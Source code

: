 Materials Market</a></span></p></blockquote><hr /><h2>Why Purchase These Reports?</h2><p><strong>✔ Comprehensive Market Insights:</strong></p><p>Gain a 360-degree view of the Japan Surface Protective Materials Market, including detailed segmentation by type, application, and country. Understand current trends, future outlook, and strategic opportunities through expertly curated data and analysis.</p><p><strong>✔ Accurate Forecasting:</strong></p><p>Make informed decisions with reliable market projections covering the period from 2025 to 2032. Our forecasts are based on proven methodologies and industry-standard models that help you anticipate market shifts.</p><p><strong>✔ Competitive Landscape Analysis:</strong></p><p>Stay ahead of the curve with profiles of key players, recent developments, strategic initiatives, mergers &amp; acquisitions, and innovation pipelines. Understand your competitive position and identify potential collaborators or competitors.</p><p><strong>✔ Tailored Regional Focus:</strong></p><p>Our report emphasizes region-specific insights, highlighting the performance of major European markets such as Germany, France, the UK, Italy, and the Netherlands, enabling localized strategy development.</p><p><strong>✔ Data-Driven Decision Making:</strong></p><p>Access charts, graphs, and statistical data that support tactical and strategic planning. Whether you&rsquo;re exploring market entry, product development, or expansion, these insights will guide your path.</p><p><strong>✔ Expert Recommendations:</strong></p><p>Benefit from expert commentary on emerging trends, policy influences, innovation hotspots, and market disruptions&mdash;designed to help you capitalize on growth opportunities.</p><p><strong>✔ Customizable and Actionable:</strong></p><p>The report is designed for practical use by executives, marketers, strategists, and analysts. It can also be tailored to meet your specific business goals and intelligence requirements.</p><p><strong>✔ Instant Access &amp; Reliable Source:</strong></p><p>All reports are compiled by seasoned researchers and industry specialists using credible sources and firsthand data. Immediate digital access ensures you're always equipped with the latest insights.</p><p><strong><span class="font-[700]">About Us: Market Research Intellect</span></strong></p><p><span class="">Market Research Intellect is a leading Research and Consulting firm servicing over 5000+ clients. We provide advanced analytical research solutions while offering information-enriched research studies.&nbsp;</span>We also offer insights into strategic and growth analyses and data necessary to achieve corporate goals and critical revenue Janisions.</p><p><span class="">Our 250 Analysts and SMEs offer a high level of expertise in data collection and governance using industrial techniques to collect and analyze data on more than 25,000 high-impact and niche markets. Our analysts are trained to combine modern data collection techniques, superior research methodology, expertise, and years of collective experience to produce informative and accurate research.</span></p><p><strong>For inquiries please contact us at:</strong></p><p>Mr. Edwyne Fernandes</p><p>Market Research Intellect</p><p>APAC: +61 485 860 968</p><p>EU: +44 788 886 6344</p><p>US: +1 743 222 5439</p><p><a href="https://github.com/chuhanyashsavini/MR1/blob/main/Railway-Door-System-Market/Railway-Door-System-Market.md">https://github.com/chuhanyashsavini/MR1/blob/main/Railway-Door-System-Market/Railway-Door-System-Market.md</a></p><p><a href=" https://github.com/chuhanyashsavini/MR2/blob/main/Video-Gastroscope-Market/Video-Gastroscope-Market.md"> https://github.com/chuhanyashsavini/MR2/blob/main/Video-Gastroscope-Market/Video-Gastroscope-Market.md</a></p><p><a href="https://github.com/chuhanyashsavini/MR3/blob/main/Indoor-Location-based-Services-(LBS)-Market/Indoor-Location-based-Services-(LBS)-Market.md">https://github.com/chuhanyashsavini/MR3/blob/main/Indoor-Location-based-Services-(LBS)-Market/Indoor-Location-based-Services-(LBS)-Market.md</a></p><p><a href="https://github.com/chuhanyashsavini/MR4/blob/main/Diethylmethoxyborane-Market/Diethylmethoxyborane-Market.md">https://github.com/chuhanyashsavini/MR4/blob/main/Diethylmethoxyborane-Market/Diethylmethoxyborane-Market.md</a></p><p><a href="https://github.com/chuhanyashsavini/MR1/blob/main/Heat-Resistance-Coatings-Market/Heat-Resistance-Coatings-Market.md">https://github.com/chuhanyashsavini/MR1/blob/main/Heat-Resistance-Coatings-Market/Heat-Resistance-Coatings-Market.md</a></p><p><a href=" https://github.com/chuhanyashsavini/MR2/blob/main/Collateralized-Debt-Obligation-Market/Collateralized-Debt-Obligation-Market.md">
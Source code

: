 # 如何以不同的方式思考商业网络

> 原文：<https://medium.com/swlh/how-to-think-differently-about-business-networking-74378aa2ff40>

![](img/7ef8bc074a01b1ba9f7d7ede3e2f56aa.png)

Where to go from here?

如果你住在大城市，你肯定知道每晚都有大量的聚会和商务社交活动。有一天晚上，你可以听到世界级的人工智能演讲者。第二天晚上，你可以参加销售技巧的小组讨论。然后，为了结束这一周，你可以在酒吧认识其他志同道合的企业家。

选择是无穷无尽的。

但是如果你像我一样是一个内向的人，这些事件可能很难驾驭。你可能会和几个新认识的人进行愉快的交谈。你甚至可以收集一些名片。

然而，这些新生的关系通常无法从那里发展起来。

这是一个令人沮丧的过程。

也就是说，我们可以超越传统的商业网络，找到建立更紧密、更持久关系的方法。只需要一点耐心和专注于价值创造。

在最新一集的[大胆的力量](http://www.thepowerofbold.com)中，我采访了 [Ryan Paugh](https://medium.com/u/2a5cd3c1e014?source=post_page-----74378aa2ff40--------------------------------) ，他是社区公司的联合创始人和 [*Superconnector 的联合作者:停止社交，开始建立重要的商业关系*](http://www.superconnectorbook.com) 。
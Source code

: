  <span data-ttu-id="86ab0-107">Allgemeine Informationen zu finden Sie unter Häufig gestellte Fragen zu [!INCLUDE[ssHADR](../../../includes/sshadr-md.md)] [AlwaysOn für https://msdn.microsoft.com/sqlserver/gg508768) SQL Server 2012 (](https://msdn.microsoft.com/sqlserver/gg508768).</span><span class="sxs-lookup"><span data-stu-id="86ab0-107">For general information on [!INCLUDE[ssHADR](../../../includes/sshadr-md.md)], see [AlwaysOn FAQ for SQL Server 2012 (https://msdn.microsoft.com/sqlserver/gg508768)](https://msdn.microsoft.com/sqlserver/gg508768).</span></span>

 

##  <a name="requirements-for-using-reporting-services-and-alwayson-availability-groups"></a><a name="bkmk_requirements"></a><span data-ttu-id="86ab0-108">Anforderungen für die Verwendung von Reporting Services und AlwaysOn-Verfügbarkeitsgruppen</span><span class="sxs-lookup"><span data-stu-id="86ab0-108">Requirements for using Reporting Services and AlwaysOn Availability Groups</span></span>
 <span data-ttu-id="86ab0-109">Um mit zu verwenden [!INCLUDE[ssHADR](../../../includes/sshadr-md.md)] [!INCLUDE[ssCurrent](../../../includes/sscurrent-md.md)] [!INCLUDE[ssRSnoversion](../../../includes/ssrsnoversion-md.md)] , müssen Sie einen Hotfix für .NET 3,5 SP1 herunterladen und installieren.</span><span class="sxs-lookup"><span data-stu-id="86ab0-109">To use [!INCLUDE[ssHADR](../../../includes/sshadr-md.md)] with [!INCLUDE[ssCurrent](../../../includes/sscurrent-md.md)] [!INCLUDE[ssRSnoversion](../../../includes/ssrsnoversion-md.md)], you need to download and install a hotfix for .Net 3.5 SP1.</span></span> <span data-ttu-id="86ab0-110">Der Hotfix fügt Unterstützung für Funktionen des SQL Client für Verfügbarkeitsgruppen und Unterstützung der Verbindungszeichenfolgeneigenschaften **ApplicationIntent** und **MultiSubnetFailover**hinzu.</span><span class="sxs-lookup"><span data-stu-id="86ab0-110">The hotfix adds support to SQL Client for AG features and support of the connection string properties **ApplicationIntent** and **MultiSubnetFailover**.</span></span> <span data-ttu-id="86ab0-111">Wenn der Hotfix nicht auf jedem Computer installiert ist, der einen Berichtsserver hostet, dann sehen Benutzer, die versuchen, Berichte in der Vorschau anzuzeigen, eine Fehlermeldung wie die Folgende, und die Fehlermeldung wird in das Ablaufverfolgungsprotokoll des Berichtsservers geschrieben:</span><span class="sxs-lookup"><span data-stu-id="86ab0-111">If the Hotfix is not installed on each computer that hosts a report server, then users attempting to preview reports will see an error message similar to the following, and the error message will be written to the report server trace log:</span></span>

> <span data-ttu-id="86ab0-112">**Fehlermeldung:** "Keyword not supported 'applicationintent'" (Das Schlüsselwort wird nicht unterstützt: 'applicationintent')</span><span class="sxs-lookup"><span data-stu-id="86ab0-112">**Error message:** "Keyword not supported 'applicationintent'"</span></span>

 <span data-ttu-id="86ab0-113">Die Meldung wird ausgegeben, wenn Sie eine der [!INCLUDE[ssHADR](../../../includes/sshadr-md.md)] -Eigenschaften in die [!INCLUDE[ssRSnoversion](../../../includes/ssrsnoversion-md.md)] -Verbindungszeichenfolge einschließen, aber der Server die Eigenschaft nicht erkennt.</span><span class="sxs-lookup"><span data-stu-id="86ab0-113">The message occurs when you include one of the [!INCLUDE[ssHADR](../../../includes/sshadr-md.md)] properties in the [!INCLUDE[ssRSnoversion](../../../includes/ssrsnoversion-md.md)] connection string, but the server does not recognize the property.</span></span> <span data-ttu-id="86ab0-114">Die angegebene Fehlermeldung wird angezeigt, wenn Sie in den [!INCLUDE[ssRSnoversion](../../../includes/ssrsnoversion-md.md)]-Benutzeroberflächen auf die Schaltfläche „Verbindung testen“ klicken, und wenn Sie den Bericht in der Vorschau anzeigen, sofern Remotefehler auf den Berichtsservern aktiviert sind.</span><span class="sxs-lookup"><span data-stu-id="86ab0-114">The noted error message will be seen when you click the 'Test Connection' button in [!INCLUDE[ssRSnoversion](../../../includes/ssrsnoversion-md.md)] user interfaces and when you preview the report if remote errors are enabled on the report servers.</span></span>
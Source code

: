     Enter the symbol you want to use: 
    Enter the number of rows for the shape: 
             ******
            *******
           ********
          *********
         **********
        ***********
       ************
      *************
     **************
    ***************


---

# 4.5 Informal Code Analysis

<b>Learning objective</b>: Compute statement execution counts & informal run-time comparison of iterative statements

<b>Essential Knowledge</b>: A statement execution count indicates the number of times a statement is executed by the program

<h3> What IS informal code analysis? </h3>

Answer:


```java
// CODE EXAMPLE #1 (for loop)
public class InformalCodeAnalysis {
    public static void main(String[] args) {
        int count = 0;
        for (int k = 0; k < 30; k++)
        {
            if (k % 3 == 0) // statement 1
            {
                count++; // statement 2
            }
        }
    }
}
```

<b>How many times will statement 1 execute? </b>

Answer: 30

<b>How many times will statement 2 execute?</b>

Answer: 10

^^^^^^^^^^^^^^^^

About this exercise:
Nothing is wanted except the number of lines in the entries above that include the word "Enter".

Written solution:
2